— Андреас, ты лишаешь себя настоящего пира. Оффенбахер принес несколько корзин с хлебом, Зильберман — бананы и мороженое, а Ульрих жарит колбасу. Там есть даже американские гамбургеры.
Андреас только неопределенно кивнул головой. Ганс посмотрел на него из-под козырька своей фуражки с видом человека, знающего какую-то тайну.
— Я слышал, твой брат сделал тебе на День рождения подарок?
— Что-что? — озадаченно посмотрел Андреас на Ганса. Бибер повернулся к Вольфу.
— Ева сказала, что ты ему кое-что подарил.
— Ну… — замялся Вольф, сильно покраснев. — На самом деле мой подарок еще не совсем готов. Я хотел сделать сюрприз.
Бибер изобразил удивление.
— А Ева сказала, что ты подарил его Андреасу на День рождения. В прошлом месяце.
— Я… Я решил кое-что доработать, а потом уже подарить. А вы взяли и испортили мой сюрприз.
Вольф вернулся к Еве с маленьким букетом полевых цветов, который он наспех нарвал на берегу реки.
— Почти такие же красивые, как ты, — сказал он, снимая свою коричневую фуражку.
Ева, покраснев, приняла букет обеими руками.
— Я пытался уговорить его, но он не хочет. Ты же знаешь, каким бывает упрямым Андреас.
— Ничего страшного. Правда. Может, это даже и к лучшему.

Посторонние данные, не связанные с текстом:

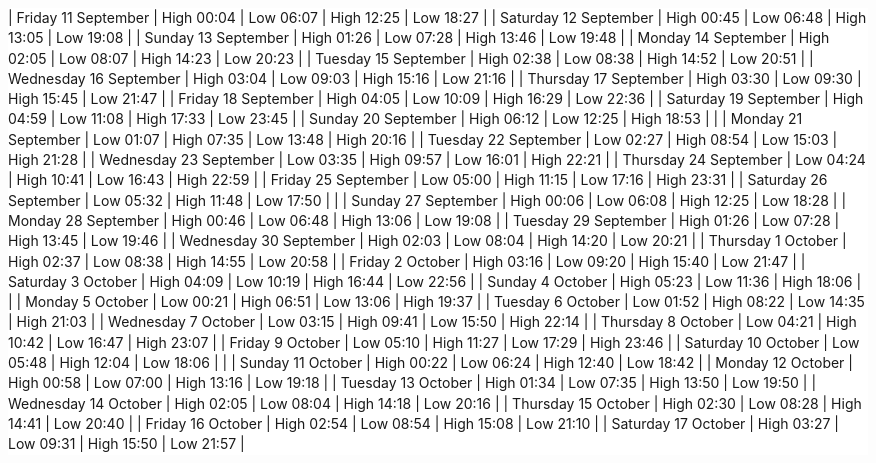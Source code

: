 | Friday 11 September | High 00:04 | Low 06:07 | High 12:25 | Low 18:27 | 
| Saturday 12 September | High 00:45 | Low 06:48 | High 13:05 | Low 19:08 | 
| Sunday 13 September | High 01:26 | Low 07:28 | High 13:46 | Low 19:48 | 
| Monday 14 September | High 02:05 | Low 08:07 | High 14:23 | Low 20:23 | 
| Tuesday 15 September | High 02:38 | Low 08:38 | High 14:52 | Low 20:51 | 
| Wednesday 16 September | High 03:04 | Low 09:03 | High 15:16 | Low 21:16 | 
| Thursday 17 September | High 03:30 | Low 09:30 | High 15:45 | Low 21:47 | 
| Friday 18 September | High 04:05 | Low 10:09 | High 16:29 | Low 22:36 | 
| Saturday 19 September | High 04:59 | Low 11:08 | High 17:33 | Low 23:45 | 
| Sunday 20 September | High 06:12 | Low 12:25 | High 18:53 |  | 
| Monday 21 September | Low 01:07 | High 07:35 | Low 13:48 | High 20:16 | 
| Tuesday 22 September | Low 02:27 | High 08:54 | Low 15:03 | High 21:28 | 
| Wednesday 23 September | Low 03:35 | High 09:57 | Low 16:01 | High 22:21 | 
| Thursday 24 September | Low 04:24 | High 10:41 | Low 16:43 | High 22:59 | 
| Friday 25 September | Low 05:00 | High 11:15 | Low 17:16 | High 23:31 | 
| Saturday 26 September | Low 05:32 | High 11:48 | Low 17:50 |  | 
| Sunday 27 September | High 00:06 | Low 06:08 | High 12:25 | Low 18:28 | 
| Monday 28 September | High 00:46 | Low 06:48 | High 13:06 | Low 19:08 | 
| Tuesday 29 September | High 01:26 | Low 07:28 | High 13:45 | Low 19:46 | 
| Wednesday 30 September | High 02:03 | Low 08:04 | High 14:20 | Low 20:21 | 
| Thursday 1 October | High 02:37 | Low 08:38 | High 14:55 | Low 20:58 | 
| Friday 2 October | High 03:16 | Low 09:20 | High 15:40 | Low 21:47 | 
| Saturday 3 October | High 04:09 | Low 10:19 | High 16:44 | Low 22:56 | 
| Sunday 4 October | High 05:23 | Low 11:36 | High 18:06 |  | 
| Monday 5 October | Low 00:21 | High 06:51 | Low 13:06 | High 19:37 | 
| Tuesday 6 October | Low 01:52 | High 08:22 | Low 14:35 | High 21:03 | 
| Wednesday 7 October | Low 03:15 | High 09:41 | Low 15:50 | High 22:14 | 
| Thursday 8 October | Low 04:21 | High 10:42 | Low 16:47 | High 23:07 | 
| Friday 9 October | Low 05:10 | High 11:27 | Low 17:29 | High 23:46 | 
| Saturday 10 October | Low 05:48 | High 12:04 | Low 18:06 |  | 
| Sunday 11 October | High 00:22 | Low 06:24 | High 12:40 | Low 18:42 | 
| Monday 12 October | High 00:58 | Low 07:00 | High 13:16 | Low 19:18 | 
| Tuesday 13 October | High 01:34 | Low 07:35 | High 13:50 | Low 19:50 | 
| Wednesday 14 October | High 02:05 | Low 08:04 | High 14:18 | Low 20:16 | 
| Thursday 15 October | High 02:30 | Low 08:28 | High 14:41 | Low 20:40 | 
| Friday 16 October | High 02:54 | Low 08:54 | High 15:08 | Low 21:10 | 
| Saturday 17 October | High 03:27 | Low 09:31 | High 15:50 | Low 21:57 |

— Вы оба через многое прошли, — сказал Вольф, слегка прикоснувшись пальцами к руке Евы. — Я просто хотел помочь.
Ева улыбнулась. Ее влекло к Вольфу, как никогда прежде. Наверное, на нее так повлияло его неожиданное сочувствие к брату. Или же — униформа Вольфа, красиво облегающая его широкие плечи. Или, возможно, — его светлые волосы, переливающиеся под майским солнцем, подобно зрелой пшенице. Ева почувствовала, как от прикосновения Вольфа внутри нее разгорается страсть.
— Знаешь, я хочу тебе кое-что объяснить, — сказал он. — Я на самом деле еще не подарил Андреасу ту тарелку.
— Как это?
— Ну, я же только сказал, что сделал ее, а не подарил. Я… Я хотел ее немного доработать.
— Да я же не против.
— Просто Бибер удивился, поэтому я подумал, что…
— Да ничего страшного, Вольф. Самое главное, что ты заботишься о своем брате.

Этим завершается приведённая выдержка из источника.